Red Sauce

I suspect Martin eats out more than he eats in but I know he is a great cook. We’ve had his homemade pizzas and olive salad and things I can’t remember right now. He emailed us that he and Boo had bought thirty pounds of tomatoes at the public market and made sauce by baking the tomatoes. We have always par-boiled the tomatoes and then simmered the sauce for most of the day so we were intrigued by the baking approach. We grow tomatoes in the gardens of the neighbors on either side of us. We don’t have enough sun on our property to grow them. In fact I only have to mow our lawn twice a year because it just doesn’t get enough light to grow.

We picked both gardens clean and split the tomatoes in half as Martin suggested. Here’s his recipe:
Cut in half and put in roasting pans with chopped onion, garlic, some with red peppers and olive oil, baked for 3 hours, pull the skins off and blend. We started at 400 for an hour then lowered to 350. They get real juicy at first then the juice starts to evaporate. When most of it is gone take them out and let them cool. We dug in and slipped the skins off before blending them and putting them in freezer bags with a funnel. We put sliced carrots in some batches- they sweeten it a bit. Don’t bother with Basil, the flavor disappears almost as soon as you put it in so it should never be added until you’re ready to eat.
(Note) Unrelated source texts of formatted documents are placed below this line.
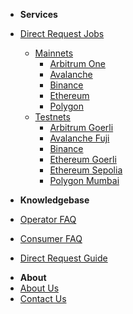 * **Services**
* [Direct Request Jobs](/services/direct-request-jobs/Jobs-and-Pricing)
  * [Mainnets](/services/direct-request-jobs/mainnets/Mainnets)
    * [Arbitrum One](/services/direct-request-jobs/mainnets/Arbitrum-One-Mainnet-Jobs "Arbitrum One Mainnet Jobs")
    * [Avalanche](/services/direct-request-jobs/mainnets/Avalanche-CChain-Mainnet-Jobs "Avalanche C-Chain Mainnet Jobs")
    * [Binance](/services/direct-request-jobs/mainnets/Binance-Mainnet-Jobs "Binance Mainnet Jobs")
    * [Ethereum](/services/direct-request-jobs/mainnets/Ethereum-Mainnet-Jobs "Ethereum Mainnet Jobs")
    * [Polygon](/services/direct-request-jobs/mainnets/Polygon-Mainnet-Jobs "Polygon Mainnet Jobs")
  * [Testnets](/services/direct-request-jobs/testnets/Testnets)
    * [Arbitrum Goerli](/services/direct-request-jobs/testnets/Arbitrum-Goerli-Testnet-Jobs "Arbitrum Goerli Testnet Jobs")
    * [Avalanche Fuji](/services/direct-request-jobs/testnets/Avalanche-Fuji-Testnet-Jobs "Avalanche Fuji Testnet Jobs")
    * [Binance](/services/direct-request-jobs/testnets/Binance-Testnet-Jobs "Binance Testnet Jobs")
    * [Ethereum Goerli](/services/direct-request-jobs/testnets/Ethereum-Goerli-Testnet-Jobs "Ethereum Goerli Testnet Jobs")
    * [Ethereum Sepolia](/services/direct-request-jobs/testnets/Ethereum-Sepolia-Testnet-Jobs "Ethereum Sepolia Testnet Jobs")
    * [Polygon Mumbai](/services/direct-request-jobs/testnets/Polygon-Mumbai-Testnet-Jobs "Polygon Mumbai Testnet Jobs")
    
* **Knowledgebase**
* [Operator FAQ](/knowledgebase/Chainlink-Operators-FAQ "FAQ - Chainlink Node Operators")
* [Consumer FAQ](/knowledgebase/Chainlink-Users-FAQ "FAQ - Chainlink Data Consumers")
* [Direct Request Guide](/knowledgebase/Direct-Request-Guide)
<!--  * [External Adapters](/knowledgebase/External-Adapters "FAQ - External Adapters") -->
* **About**
* [About Us](/about/About "About LinkWell Nodes")
* [Contact Us](https://linkwellnodes.io/Home.html#contact-us "Contact LinkWell Nodes")

<!-- * Getting Started
  * [Overview](/README)
  * [Step 1: AWS Account Setup](/guides/AWS-Account-Setup "Setting up your AWS account")
  * [Step 2: Deploy the Admin Stack](/guides/Admin-Template "Deploying the AWS Cloudformation admin template")
  * [Step 3: Deploy your first chain](/guides/Chainlink-Template "Deploying the AWS Cloudformation Chainlink templates")
* Operations
  * [Blockchain Nodes](/guides/Full-Nodes "Documentation For Operating Full Nodes")
  * [Chainlink Nodes](/guides/Chainlink-Template "Documentation For Operating Chainlink Nodes")
  * [External Adapters](/guides/External-Adapters "Documentation For Operating Chainlink External Adapters")
* Monitoring Tools
  * [Cloudwatch](/guides/Cloudwatch-Monitoring "Monitoring and Alerting With AWS Cloudwatch and SNS")
  * [Splunk](/guides/Splunk "Advanced Monitoring Alerting and Analytics For Chainlink Node Infrastructure")
* Client Requests
  * [Direct Requests](/guides/Serving-Direct-Request-Jobs "Serving Direct Request Jobs")
  * [External Adapters](/guides/Deploying-External-Adapters "Deploying an External Adapter")
* Miscellaneous
  * [Logging](/guides/Logging-Fluentd "Logging via Fluentd")
  * [Container Metrics](/guides/Docker-Metrics "Container Metrics")
  * [Host Metrics](/guides/Host-Metrics "Host Metrics")
  * [Web3 Failover Proxy](/guides/Caddy-Reverse-Proxy "Web3 Failover via Caddy Reverse Proxy")
  * [Push Notifications](/guides/Pushover-Setup "Receiving Push Notifications via the Pushover app")
* Backup and Recovery
  * [Chainlink Keys](/guides/Backup-Restore-Chainlink-Keys "Backing Up and Restoring Chainlink Keys")
  * [Chainlink Database](/guides/Backup-Restore-Chainlink-Database "Backing Up and Restoring Chainlink Database")
  * [Blockchain Data](/guides/Backup-Restore-Blockchain-Full-Node "Backing Up and Restoring Your Blockchain Full Node")
* LinkWell Nodes
  * [About](/guides/About "About LinkWell Nodes")
  * [Contact](/guides/Contact "Contact LinkWell Nodes") -->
I was working out in the tomatoes cooked down and the whole neighborhood smelled like an Italian restaurant. We started to pull the skins off and then bagged that idea. And we didn’t blend them either. It almost like stewed tomatoes but chunky and rich. The next night I baked a big eggplant at 400 for about an hour and then peeled and sliced it. I mixed it in with the sauce and we served it over whole wheat pasta.

5 Comments

5 Replies to “Red Sauce”

  1. I remember from college days, the hippy chicks that used to cook were putting a large carrot in the tomato sauce as it cooked down. They claimed it counteracted the acidity of the tomatoes & they threw he carrot out when the sauce was done.

  2. Peggi puts lots of carrots in her sauce and she doesn’t take them out. They stay chunky and provide a hearty, meat-like sensation.

  3. Mario Batali adds grated carrot to the sauteeing onion and garlic before adding tomatoes in his basic sauce.
    The skins just turn into undigestible red needles so we cooled it down took them off. It’s messy but only takes few minutes. It does smell pretty fantastic.
    We came up with this method a few years to save time.

    I cook a serious meal about once a week with Boo in her rather amazing kitchen. At home its a bachelor situation.